I was standing in line at Walmart once and a family with a little boy around age 8 was ahead of me. The boy yanked on his dad's arm enough times while pointing at the impulse aisle that his father finally relented. I smiled, reminded of the days when we used to do this to my Mom at the grocery store, hoping to get a Charleston Chew or Butterfinger or Brown & Haley's Mountain Bar out of our efforts.

The boy opened up the refrigerate section there and pulled out a tall Monster energy drink instead.

Wait... what?

The parents mindlessly placed the can on the conveyor belt with the rest of their groceries. The boy was so excited! I was shocked.

Not that a candy bar is a better option than a can of soda. I realize that both are bad choices. But a kid at age 8 grabbing a soda that's been highly caffeinated on purpose strikes me as a bit concerning.

He didn't strike me as a hyperactive kid, so I thought maybe it was just a sometimes treat, like my candy bar winnings at the supermarket when I was a kid.

Then the father stepped over to the refrigerator section and grabbed himself a can. And the mother followed suit.

At least it was late in the morning and not right before or after dinner. Then I might have even had the nerve to step up and ask the kid's parents if they knew just how much caffeine their kid was consuming and whether they had problems getting junior to sleep at night.

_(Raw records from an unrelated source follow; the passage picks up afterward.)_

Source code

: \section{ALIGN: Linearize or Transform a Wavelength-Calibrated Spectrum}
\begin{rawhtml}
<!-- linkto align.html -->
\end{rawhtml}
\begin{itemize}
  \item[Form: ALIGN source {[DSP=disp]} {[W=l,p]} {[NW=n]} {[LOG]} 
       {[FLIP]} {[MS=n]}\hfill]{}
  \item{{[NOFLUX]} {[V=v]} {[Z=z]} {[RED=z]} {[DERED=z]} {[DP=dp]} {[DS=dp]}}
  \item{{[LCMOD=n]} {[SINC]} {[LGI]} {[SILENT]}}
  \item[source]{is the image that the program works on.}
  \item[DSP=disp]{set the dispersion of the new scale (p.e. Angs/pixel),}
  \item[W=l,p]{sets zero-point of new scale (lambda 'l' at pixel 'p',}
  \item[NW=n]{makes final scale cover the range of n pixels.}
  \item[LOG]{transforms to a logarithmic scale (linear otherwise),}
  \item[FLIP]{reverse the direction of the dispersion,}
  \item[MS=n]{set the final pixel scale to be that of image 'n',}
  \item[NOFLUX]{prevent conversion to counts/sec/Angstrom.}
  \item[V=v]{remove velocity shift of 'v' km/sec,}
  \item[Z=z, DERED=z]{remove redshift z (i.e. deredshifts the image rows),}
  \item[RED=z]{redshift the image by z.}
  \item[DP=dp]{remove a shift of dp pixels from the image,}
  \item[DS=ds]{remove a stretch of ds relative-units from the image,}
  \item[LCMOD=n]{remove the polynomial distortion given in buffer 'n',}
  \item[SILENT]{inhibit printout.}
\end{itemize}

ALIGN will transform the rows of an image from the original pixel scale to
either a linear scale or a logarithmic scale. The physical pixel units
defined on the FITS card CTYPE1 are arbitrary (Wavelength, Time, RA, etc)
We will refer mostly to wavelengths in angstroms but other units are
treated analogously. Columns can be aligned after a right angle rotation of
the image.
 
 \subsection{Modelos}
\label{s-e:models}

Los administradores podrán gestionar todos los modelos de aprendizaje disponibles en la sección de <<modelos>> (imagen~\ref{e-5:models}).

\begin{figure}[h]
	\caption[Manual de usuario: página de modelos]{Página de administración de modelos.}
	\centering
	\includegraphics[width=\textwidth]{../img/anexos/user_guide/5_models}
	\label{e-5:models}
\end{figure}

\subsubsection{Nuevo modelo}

It would seem obvious that consuming a product such as a so-called "energy drink" would likely interfere with one's sleep. These products contain caffeine. They are meant to stimulate the brain and body. This is why they are manufactured in the first place.

What consumers don't seem to understand is timing. Drinking caffeine in the afternoon and evening is going to alter your circadian system and disrupt your sleep onset. Not my opinion; there's a ton of evidence showing that caffeine not only overstimulates the central nervous system in such a way as to interfere with sleep, but that it actually resets your circadian rhythms in a way that can lead to big problems down the line for most of us who are already sleep deprived and can't afford to give ourselves additional insomnia or, worse, a full-fledged circadian rhythm disorder.

Or maybe consumers do understand the timing... the most popular demographic of energy drink consumers is the teenage to college age subset. These energy drink fans usually turn to the beverage for a morning pick up (rather than coffee), or to stay up late (to study or participate in other late-night activities) or to stay awake during class in the afternoon (probably because they stayed up late to study or participate in other late-night activities).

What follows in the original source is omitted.